When I asked Dominik Windisch what made South Tyrol so special, he fell quiet.

His eyes turned glassy, the corner of his mouth twitching into an unconscious smile as he reflected on a thousand memories. “The mountains,” he said finally. “You just have to see them. They’re so beautiful.”

Dominik, a three-time Winter Olympic medal-winning biathlete, was born and raised in Italy’s northernmost province. Here, German, Italian and Ladin cultures blur into something uniquely Alpine.
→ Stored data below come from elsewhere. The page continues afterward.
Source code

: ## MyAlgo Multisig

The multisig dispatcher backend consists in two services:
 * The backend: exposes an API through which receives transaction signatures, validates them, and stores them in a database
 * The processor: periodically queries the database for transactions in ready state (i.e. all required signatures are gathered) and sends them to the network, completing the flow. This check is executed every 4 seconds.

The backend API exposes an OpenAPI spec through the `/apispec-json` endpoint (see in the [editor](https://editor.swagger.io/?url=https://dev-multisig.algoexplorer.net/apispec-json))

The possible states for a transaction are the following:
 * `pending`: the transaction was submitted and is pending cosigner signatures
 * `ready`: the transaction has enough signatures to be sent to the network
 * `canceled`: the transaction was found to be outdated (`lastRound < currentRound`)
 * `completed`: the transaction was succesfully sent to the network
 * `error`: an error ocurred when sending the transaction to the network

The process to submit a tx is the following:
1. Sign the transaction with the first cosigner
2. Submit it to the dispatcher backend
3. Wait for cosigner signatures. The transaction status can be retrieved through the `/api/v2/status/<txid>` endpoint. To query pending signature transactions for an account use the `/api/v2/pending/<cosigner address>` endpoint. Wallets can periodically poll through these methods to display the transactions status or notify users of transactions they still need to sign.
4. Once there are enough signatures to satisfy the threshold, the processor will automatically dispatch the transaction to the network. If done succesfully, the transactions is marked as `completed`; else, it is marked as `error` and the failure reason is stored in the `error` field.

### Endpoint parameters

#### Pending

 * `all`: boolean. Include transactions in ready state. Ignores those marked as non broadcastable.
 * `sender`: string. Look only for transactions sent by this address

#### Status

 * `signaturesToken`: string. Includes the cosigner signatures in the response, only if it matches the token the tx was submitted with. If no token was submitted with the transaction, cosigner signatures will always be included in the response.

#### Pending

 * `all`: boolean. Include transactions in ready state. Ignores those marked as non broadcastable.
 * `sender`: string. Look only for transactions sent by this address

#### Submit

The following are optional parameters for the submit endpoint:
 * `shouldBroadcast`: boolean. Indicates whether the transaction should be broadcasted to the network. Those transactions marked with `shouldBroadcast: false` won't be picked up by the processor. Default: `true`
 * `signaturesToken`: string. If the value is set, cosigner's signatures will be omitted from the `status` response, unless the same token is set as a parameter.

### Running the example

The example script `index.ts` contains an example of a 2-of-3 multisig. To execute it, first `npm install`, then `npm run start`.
And he isn’t exaggerating, either. The Dolomites, a Unesco World Heritage Site, are by no means conventional mountains — they puncture the sky. As I look around, pale limestone serrated spires, forged by ancient reefs, thrust skywards by tectonic upheaval and carved sharp by millennia of erosion, rise around me.

This month, South Tyrol is one of the locations hosting the Milano-Cortina Winter Olympics, returning the Games to Italy for the first time in 20 years.

But is this a place worth experiencing after the Olympic flame goes out? Drawn here by the promise of slow mornings, steam-filled spas, hearty handmade food and hay-scented wellness rituals — go with me on this one — and desperate to escape the grey drizzly monotony of British winter, I ventured into the snowcapped mountains in search of la dolce vita.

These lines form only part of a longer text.